Work task: Please tally the lines of the listing that hold the string "United", and reply with that total only.

Extracted entries:
______

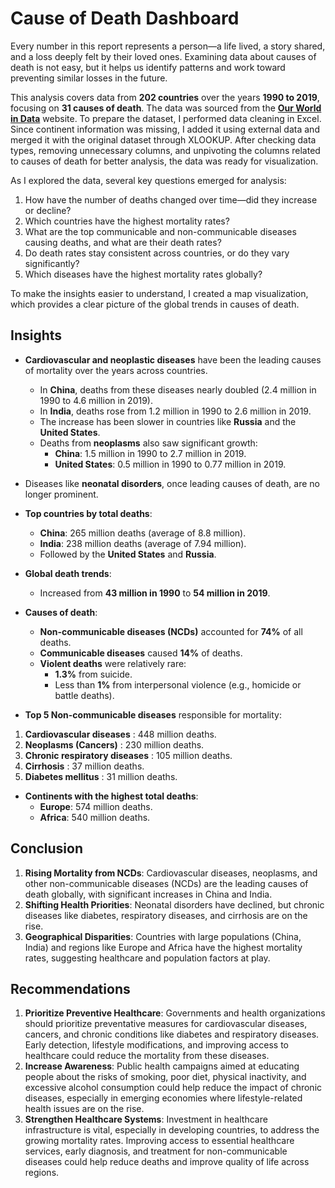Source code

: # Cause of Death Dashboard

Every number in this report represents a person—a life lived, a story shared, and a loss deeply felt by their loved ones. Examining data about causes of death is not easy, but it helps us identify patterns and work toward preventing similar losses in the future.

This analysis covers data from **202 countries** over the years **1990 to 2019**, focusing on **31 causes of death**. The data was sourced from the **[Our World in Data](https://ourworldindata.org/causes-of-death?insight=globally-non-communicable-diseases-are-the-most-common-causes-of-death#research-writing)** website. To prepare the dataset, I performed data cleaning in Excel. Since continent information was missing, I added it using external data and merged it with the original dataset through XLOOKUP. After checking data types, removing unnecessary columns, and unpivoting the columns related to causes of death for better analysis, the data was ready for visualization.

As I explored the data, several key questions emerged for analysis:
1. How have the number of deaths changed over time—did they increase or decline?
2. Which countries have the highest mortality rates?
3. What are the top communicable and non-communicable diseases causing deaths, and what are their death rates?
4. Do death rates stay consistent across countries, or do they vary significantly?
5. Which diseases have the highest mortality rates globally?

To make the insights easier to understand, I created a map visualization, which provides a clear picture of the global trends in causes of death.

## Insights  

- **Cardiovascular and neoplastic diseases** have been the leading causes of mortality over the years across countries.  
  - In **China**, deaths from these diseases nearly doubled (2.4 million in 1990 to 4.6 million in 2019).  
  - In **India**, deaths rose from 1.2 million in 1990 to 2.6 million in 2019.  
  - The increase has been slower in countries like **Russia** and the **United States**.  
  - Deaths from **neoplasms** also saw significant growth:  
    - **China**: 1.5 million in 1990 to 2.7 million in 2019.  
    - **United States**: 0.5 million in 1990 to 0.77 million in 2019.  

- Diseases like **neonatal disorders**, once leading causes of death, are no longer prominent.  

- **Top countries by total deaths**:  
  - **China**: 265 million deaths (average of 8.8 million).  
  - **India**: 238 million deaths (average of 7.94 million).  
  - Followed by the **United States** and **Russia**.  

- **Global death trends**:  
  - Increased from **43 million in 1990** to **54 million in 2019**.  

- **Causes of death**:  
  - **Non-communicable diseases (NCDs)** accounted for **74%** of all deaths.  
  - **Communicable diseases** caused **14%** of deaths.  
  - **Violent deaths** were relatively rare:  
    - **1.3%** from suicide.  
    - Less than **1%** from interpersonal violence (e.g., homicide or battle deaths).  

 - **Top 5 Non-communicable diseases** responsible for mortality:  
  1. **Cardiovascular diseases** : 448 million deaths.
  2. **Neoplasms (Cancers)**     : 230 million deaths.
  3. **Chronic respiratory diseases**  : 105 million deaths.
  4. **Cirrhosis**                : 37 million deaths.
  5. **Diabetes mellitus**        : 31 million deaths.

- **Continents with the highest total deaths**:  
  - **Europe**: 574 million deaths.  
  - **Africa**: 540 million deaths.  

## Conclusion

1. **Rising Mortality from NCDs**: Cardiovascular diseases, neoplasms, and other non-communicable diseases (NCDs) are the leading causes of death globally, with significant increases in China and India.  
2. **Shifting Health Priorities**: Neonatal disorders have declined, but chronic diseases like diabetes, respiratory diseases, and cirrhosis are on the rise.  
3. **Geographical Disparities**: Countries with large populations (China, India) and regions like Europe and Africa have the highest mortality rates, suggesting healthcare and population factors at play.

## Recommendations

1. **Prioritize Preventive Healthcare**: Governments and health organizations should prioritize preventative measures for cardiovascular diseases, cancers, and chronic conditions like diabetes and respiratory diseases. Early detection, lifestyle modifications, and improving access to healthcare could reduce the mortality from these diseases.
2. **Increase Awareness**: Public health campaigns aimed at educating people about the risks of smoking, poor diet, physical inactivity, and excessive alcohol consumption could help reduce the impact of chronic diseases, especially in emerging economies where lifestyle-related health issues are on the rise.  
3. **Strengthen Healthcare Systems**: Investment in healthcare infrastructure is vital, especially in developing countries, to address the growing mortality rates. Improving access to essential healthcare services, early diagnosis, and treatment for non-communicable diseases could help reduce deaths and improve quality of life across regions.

______

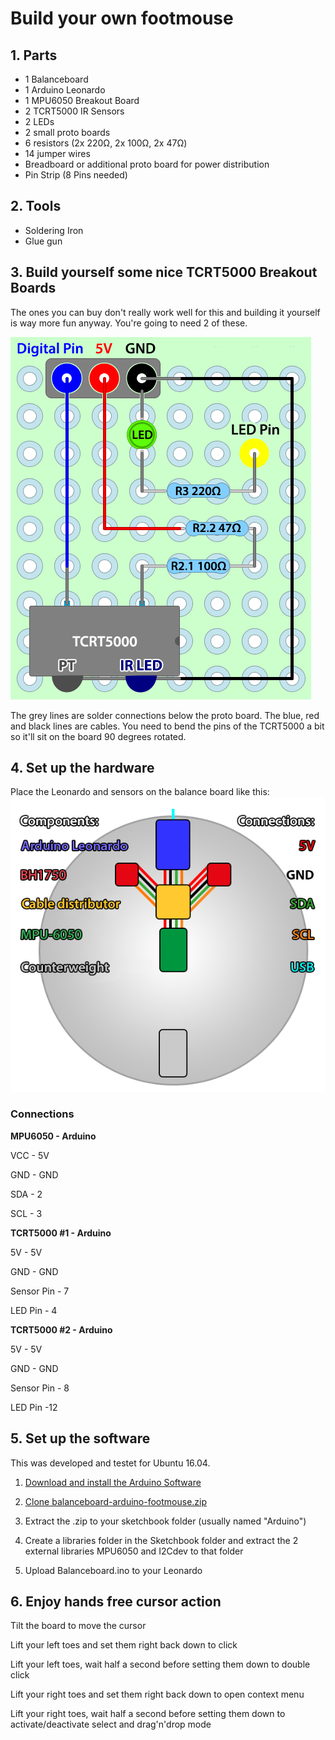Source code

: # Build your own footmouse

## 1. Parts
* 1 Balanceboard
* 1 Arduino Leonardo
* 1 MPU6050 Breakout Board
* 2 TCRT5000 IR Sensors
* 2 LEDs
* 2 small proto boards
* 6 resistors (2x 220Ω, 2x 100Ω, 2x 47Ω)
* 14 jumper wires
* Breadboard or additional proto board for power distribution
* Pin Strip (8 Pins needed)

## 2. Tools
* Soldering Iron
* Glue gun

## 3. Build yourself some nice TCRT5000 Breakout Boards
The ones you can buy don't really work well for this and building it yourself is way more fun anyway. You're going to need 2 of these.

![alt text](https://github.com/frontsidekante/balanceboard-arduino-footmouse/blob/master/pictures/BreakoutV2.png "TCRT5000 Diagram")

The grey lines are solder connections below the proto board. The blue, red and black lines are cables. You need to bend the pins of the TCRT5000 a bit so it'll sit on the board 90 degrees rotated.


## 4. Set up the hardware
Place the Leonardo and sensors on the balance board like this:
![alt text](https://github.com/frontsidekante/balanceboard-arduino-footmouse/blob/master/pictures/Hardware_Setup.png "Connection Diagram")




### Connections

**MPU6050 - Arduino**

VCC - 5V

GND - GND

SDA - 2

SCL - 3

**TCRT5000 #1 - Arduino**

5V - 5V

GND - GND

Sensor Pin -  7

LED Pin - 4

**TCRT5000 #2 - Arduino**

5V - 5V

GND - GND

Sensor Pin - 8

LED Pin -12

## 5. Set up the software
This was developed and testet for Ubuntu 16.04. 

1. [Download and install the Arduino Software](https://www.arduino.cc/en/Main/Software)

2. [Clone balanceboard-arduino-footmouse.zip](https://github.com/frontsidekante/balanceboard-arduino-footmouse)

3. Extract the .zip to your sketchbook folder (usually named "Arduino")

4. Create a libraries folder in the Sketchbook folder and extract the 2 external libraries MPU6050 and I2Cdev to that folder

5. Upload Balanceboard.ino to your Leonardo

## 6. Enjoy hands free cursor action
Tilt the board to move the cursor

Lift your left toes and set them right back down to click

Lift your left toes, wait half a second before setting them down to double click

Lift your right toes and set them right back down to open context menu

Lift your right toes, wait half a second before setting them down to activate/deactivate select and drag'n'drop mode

______

Task solution: 3